International career
- 1954: Spain B / 1 / (0)
- 1955: Spain / 3 / (2)

= Eneko Arieta =

Spanish footballer

Eneko Arieta-Araunabeña Piedra (21 August 1933 – 27 December 2004), known as Arieta, was a Spanish footballer who played as a forward.

==Club career==
Born in Durango, Biscay, Arieta joined Athletic Bilbao in 1951 from neighbouring CD Getxo. Barred by the likes of Agustín Gaínza, Rafael Iriondo, José Luis Panizo, Venancio and Telmo Zarra, he appeared in only two La Liga games in his first two seasons, but scored in his debut on 9 September 1951, a 4–2 home win against Sporting de Gijón.

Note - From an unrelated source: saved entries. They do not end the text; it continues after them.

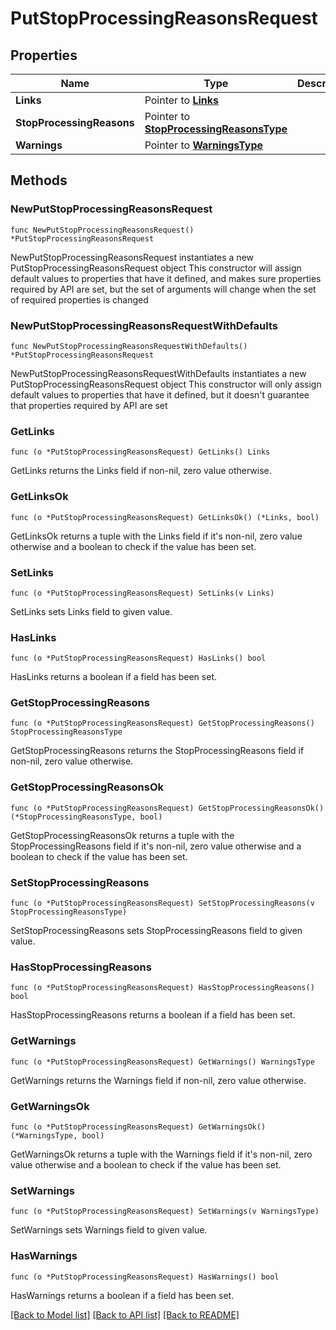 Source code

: # PutStopProcessingReasonsRequest

## Properties

Name | Type | Description | Notes
------------ | ------------- | ------------- | -------------
**Links** | Pointer to [**Links**](Links.md) |  | [optional] 
**StopProcessingReasons** | Pointer to [**StopProcessingReasonsType**](StopProcessingReasonsType.md) |  | [optional] 
**Warnings** | Pointer to [**WarningsType**](WarningsType.md) |  | [optional] 

## Methods

### NewPutStopProcessingReasonsRequest

`func NewPutStopProcessingReasonsRequest() *PutStopProcessingReasonsRequest`

NewPutStopProcessingReasonsRequest instantiates a new PutStopProcessingReasonsRequest object
This constructor will assign default values to properties that have it defined,
and makes sure properties required by API are set, but the set of arguments
will change when the set of required properties is changed

### NewPutStopProcessingReasonsRequestWithDefaults

`func NewPutStopProcessingReasonsRequestWithDefaults() *PutStopProcessingReasonsRequest`

NewPutStopProcessingReasonsRequestWithDefaults instantiates a new PutStopProcessingReasonsRequest object
This constructor will only assign default values to properties that have it defined,
but it doesn't guarantee that properties required by API are set

### GetLinks

`func (o *PutStopProcessingReasonsRequest) GetLinks() Links`

GetLinks returns the Links field if non-nil, zero value otherwise.

### GetLinksOk

`func (o *PutStopProcessingReasonsRequest) GetLinksOk() (*Links, bool)`

GetLinksOk returns a tuple with the Links field if it's non-nil, zero value otherwise
and a boolean to check if the value has been set.

### SetLinks

`func (o *PutStopProcessingReasonsRequest) SetLinks(v Links)`

SetLinks sets Links field to given value.

### HasLinks

`func (o *PutStopProcessingReasonsRequest) HasLinks() bool`

HasLinks returns a boolean if a field has been set.

### GetStopProcessingReasons

`func (o *PutStopProcessingReasonsRequest) GetStopProcessingReasons() StopProcessingReasonsType`

GetStopProcessingReasons returns the StopProcessingReasons field if non-nil, zero value otherwise.

### GetStopProcessingReasonsOk

`func (o *PutStopProcessingReasonsRequest) GetStopProcessingReasonsOk() (*StopProcessingReasonsType, bool)`

GetStopProcessingReasonsOk returns a tuple with the StopProcessingReasons field if it's non-nil, zero value otherwise
and a boolean to check if the value has been set.

### SetStopProcessingReasons

`func (o *PutStopProcessingReasonsRequest) SetStopProcessingReasons(v StopProcessingReasonsType)`

SetStopProcessingReasons sets StopProcessingReasons field to given value.

### HasStopProcessingReasons

`func (o *PutStopProcessingReasonsRequest) HasStopProcessingReasons() bool`

HasStopProcessingReasons returns a boolean if a field has been set.

### GetWarnings

`func (o *PutStopProcessingReasonsRequest) GetWarnings() WarningsType`

GetWarnings returns the Warnings field if non-nil, zero value otherwise.

### GetWarningsOk

`func (o *PutStopProcessingReasonsRequest) GetWarningsOk() (*WarningsType, bool)`

GetWarningsOk returns a tuple with the Warnings field if it's non-nil, zero value otherwise
and a boolean to check if the value has been set.

### SetWarnings

`func (o *PutStopProcessingReasonsRequest) SetWarnings(v WarningsType)`

SetWarnings sets Warnings field to given value.

### HasWarnings

`func (o *PutStopProcessingReasonsRequest) HasWarnings() bool`

HasWarnings returns a boolean if a field has been set.


[[Back to Model list]](../README.md#documentation-for-models) [[Back to API list]](../README.md#documentation-for-api-endpoints) [[Back to README]](../README.md)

After the arrival of new coach Ferdinand Daučík before the start of 1954–55, several veterans began being gradually replaced, and Arieta succeeded Zarra as the team top scorer, netting 20 times in 28 matches during the campaign and also winning the Copa del Generalísimo against Sevilla FC. He added 13 goals the following season as his team claimed the sixth national championship in their history.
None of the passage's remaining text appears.